Provided information

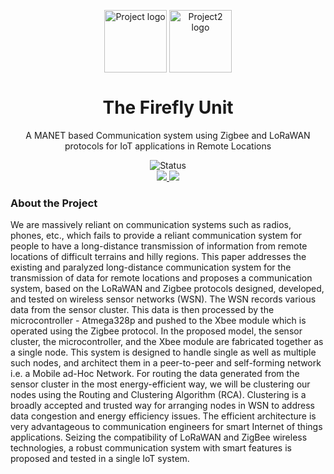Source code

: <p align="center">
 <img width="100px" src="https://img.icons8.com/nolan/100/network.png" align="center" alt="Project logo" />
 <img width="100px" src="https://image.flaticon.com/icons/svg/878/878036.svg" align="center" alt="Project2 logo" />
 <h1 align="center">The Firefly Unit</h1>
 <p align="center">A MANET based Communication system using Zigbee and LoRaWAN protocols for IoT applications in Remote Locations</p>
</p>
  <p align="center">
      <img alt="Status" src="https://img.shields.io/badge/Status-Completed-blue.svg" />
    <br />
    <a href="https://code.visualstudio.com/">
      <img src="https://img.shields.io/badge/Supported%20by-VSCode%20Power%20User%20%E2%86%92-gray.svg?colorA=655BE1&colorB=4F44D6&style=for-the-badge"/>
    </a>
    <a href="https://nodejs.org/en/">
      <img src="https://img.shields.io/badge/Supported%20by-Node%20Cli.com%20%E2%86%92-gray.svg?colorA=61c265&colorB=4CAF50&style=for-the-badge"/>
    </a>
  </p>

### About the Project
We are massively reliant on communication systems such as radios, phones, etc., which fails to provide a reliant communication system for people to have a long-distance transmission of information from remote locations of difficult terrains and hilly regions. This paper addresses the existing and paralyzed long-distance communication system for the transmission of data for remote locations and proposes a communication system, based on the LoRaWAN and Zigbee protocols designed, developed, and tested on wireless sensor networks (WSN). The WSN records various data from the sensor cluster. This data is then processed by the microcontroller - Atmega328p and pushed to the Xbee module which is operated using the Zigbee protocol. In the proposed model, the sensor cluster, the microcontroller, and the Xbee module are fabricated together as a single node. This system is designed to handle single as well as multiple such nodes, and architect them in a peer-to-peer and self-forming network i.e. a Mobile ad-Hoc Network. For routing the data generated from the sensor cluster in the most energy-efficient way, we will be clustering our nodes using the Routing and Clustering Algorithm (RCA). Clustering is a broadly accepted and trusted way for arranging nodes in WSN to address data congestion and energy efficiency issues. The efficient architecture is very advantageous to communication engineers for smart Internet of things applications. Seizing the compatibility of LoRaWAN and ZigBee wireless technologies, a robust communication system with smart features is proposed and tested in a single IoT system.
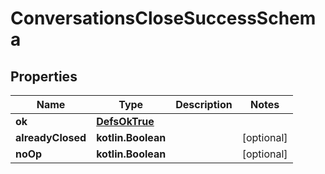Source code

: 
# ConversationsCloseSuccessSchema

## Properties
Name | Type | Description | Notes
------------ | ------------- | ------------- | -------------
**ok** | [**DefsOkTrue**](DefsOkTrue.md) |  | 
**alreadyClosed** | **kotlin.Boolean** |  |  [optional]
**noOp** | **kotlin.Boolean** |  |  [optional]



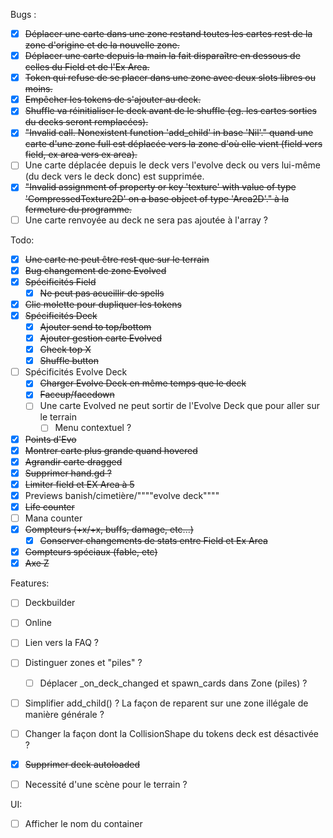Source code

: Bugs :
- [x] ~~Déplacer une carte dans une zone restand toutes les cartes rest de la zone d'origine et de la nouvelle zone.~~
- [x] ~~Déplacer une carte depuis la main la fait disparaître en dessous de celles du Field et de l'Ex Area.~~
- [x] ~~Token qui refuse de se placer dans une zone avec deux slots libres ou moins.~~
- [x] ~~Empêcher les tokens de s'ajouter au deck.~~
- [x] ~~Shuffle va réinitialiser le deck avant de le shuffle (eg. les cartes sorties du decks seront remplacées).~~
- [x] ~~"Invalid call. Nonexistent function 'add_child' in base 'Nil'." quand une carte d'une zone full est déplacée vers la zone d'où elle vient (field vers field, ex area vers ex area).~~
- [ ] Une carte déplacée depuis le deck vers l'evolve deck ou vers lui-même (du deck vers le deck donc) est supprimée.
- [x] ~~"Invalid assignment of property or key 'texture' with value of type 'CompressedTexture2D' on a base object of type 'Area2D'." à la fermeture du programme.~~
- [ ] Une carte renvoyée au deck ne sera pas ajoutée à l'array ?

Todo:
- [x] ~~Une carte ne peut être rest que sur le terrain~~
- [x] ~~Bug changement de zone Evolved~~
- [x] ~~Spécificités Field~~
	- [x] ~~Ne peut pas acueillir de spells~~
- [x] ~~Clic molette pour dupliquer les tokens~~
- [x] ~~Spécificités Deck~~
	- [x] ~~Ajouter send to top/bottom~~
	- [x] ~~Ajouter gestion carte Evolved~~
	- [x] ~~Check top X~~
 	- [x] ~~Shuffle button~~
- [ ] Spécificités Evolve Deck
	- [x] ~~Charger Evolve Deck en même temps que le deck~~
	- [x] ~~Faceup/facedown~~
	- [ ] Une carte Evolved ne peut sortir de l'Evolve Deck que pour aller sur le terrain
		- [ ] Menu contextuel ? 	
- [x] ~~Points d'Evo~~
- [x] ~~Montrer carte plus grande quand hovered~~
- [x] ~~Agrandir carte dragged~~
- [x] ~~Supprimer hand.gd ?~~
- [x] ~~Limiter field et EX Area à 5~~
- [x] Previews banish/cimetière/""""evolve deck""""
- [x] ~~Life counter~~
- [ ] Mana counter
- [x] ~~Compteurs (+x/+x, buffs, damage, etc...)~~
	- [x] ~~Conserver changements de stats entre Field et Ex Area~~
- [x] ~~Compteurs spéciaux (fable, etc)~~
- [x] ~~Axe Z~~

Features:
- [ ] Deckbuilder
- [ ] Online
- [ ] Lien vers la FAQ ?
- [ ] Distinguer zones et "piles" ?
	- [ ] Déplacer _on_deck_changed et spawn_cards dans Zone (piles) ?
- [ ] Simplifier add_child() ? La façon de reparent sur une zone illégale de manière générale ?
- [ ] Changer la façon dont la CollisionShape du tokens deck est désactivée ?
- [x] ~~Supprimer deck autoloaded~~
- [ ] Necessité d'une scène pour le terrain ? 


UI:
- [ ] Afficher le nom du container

Problem description
Every line of the listing that includes the word "Compteurs" must be copied.

Solution to this exercise
- [x] ~~Compteurs (+x/+x, buffs, damage, etc...)~~
- [x] ~~Compteurs spéciaux (fable, etc)~~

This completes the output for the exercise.